Marejko et Werner ont fait l’erreur de prendre au mot le système dont ils faisaient partie. Ils ont cru que la liberté d’expression était un droit incontesté. Ils ont pensé que dénoncer le désenseignement et l’appauvrissement intellectuel à l’université était leur devoir civique. Avec leurs principes libéraux-conservateurs, ils se croyaient de plus en phase avec le système qui entretenait ces foyers de sédition. Il suffisait, croyaient-ils d’ouvrir les yeux des autorités et du public sur ce qui se passait…

JM-3.gifIls se sont trompés lourdement. Ils se croyaient veilleurs de la cité, ils se sont découverts parias. La carrière d’Eric Werner a été entravée et bridée de toutes les façons. Celle de Jan Marejko a été avortée avant même d’avoir commencé. Son dossier de candidature à un poste d’enseignement lui fut retourné avant même que quiconque ait eu le temps matériel de le lire. Cela ne se passait pas à Pyongyang, mais près de chez vous. Il ne s’en est jamais remis. Pendant le reste de sa vie, ce grand métaphysicien, disciple des grands penseurs de la liberté qu’étaient Aron ou Hannah Arendt, a dû voir défiler aux postes pour lesquels il était fait des pions qui ne lui arrivaient pas à la cheville et gagner sa vie comme journaliste.
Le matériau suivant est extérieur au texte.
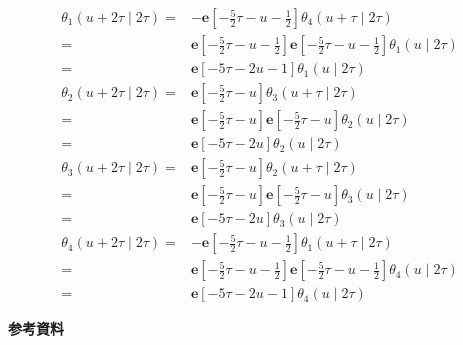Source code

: \documentclass[12pt,b5paper]{ltjsarticle}
\begin{document}
\begin{enumerate}
\begin{enumerate}
             \begin{align}
              \theta_{1} (u + 2\tau \mid 2\tau)
              =& -\mathbf{e}[-\frac{5}{2}\tau-u-\frac{1}{2}]
              \theta_{4} (u+\tau \mid 2\tau )\\
              =& \mathbf{e}[-\frac{5}{2}\tau-u-\frac{1}{2}]
              \mathbf{e}[-\frac{5}{2}\tau-u-\frac{1}{2}]
              \theta_{1} (u \mid 2\tau )\\
              =& \mathbf{e}[-5\tau-2u-1]\theta_{1} (u \mid 2\tau )\\
              \theta_{2} (u + 2\tau \mid 2\tau)
              =& \mathbf{e}[-\frac{5}{2}\tau-u]
              \theta_{3} (u+\tau \mid 2\tau )\\
              =& \mathbf{e}[-\frac{5}{2}\tau-u]
              \mathbf{e}[-\frac{5}{2}\tau-u]
              \theta_{2} (u \mid 2\tau )\\
              =& \mathbf{e}[-5\tau-2u]
              \theta_{2} (u \mid 2\tau )\\
              \theta_{3} (u + 2\tau \mid 2\tau)
              =& \mathbf{e}[-\frac{5}{2}\tau-u]
              \theta_{2} (u+\tau \mid 2\tau )\\
              =& \mathbf{e}[-\frac{5}{2}\tau-u]
              \mathbf{e}[-\frac{5}{2}\tau-u]
              \theta_{3} (u \mid 2\tau )\\
              =& \mathbf{e}[-5\tau-2u]
              \theta_{3} (u \mid 2\tau )\\
              \theta_{4} (u + 2\tau \mid 2\tau)
              =& -\mathbf{e}[-\frac{5}{2}\tau-u-\frac{1}{2}]
              \theta_{1} (u+\tau \mid 2\tau )\\
              =& \mathbf{e}[-\frac{5}{2}\tau-u-\frac{1}{2}]
              \mathbf{e}[-\frac{5}{2}\tau-u-\frac{1}{2}]
              \theta_{4} (u \mid 2\tau )\\
              =& \mathbf{e}[-5\tau-2u-1]\theta_{4} (u \mid 2\tau)
             \end{align}

             \hrulefill

       \end{enumerate}

\end{enumerate}


\hrulefill


\newpage

\textbf{参考資料}
\end{document}
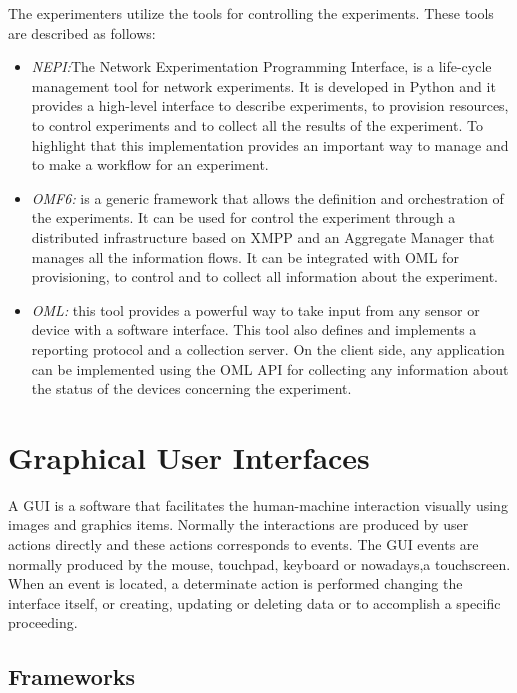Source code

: The experimenters utilize the tools for controlling the experiments. These tools
are described as follows:
\begin{itemize}
\item \emph{NEPI:}The Network Experimentation Programming Interface, is a
  life-cycle management tool for network experiments. It is developed in Python
  and it provides a high-level interface to describe experiments, to provision
  resources, to control experiments and to collect all the results of the
  experiment. To highlight that this implementation provides an important way to
  manage and to make a workflow for an experiment.
\item \emph{\ac{OMF6}:} is a generic framework that allows the definition and
  orchestration of the experiments. It can be used for control the experiment
  through a distributed infrastructure based on \ac{XMPP} and an Aggregate Manager
  that manages all the information flows. It can be integrated with \ac{OML} for
  provisioning, to control and to collect all information about the experiment.
\item \emph{\ac{OML}:} this tool provides a powerful way to take input from any
  sensor or device with a software interface. This tool also defines and
  implements a reporting protocol and a collection server. On the client side,
  any application can be implemented using the \ac{OML} \ac{API} for collecting any
  information about the status of the devices concerning the experiment. 
\end{itemize}


\section{Graphical User Interfaces}

A \ac{GUI} is a software that facilitates the human-machine interaction
visually using images and graphics items. Normally the interactions are produced
by user actions directly and these actions corresponds to events. The \ac{GUI} events
are normally produced by the mouse, touchpad, keyboard or nowadays,a
touchscreen. When an event is located, a determinate action is performed
changing the interface itself, or creating, updating or deleting data or to
accomplish a specific proceeding. 


\subsection{Frameworks}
Il me serait fastidieux ici de résumer les idées de Jan et de prouver l’importance de son travail. Eric Werner l’a fait magistralement dans son Avant-Blog. Je me borne à l’impact qu’il a eu sur ma formation personnelle. Son étude sur les potentialités totalitaires de la pensée de Rousseau ainsi que les liens qu’il a établis entre cosmologie et politique auront été pour moi des repères de pensée durables et féconds. Marejko a somptueusement illustré la profondeur du dicton qui veut que le chemin de l’enfer est pavé de bonnes intentions. Il m’a inculqué à vie la méfiance à l’égard du « bien » quand il n’est pas appuyé sur la bonté. D’autre part, il s’est employé à illustrer combien notre vision de la réalité brute dépend des paradigmes (scientifiques, moraux, philosophiques) du milieu où nous vivons — bien davantage parfois que des informations que nous transmettent nos sens et notre bon sens. C’est ainsi que le bobo moderne ne peut pas voir la voiture qui brûle devant sa maison, et encore moins se demander pourquoi elle brûle et ce qui va brûler ensuite. Il ne le peut pas, parce que les paradigmes de son éducation excluent cette vision même. Parce que les idées qui l’habitent sont plus fortes que ce que ses yeux voient et que sa peau ressent.

*

L’un des plus importants philosophes que Genève ait eus depuis Rousseau est mort seul dans son asile, oublié de sa république. Il était l’antipode de son grand prédécesseur, préférant toujours la réalité aux idées sur la réalité. Il est resté libre, droit et sans tache. Il nous a laissé une douzaine d’ouvrages importants, dont au moins un chef-d’œuvre, Le Territoire métaphysique. C’était un grand esprit lucide et altier de notre temps. On ne peut pas ne pas voir un signe dans le boycott et la désaffection qui l’ont poursuivi toute sa vie.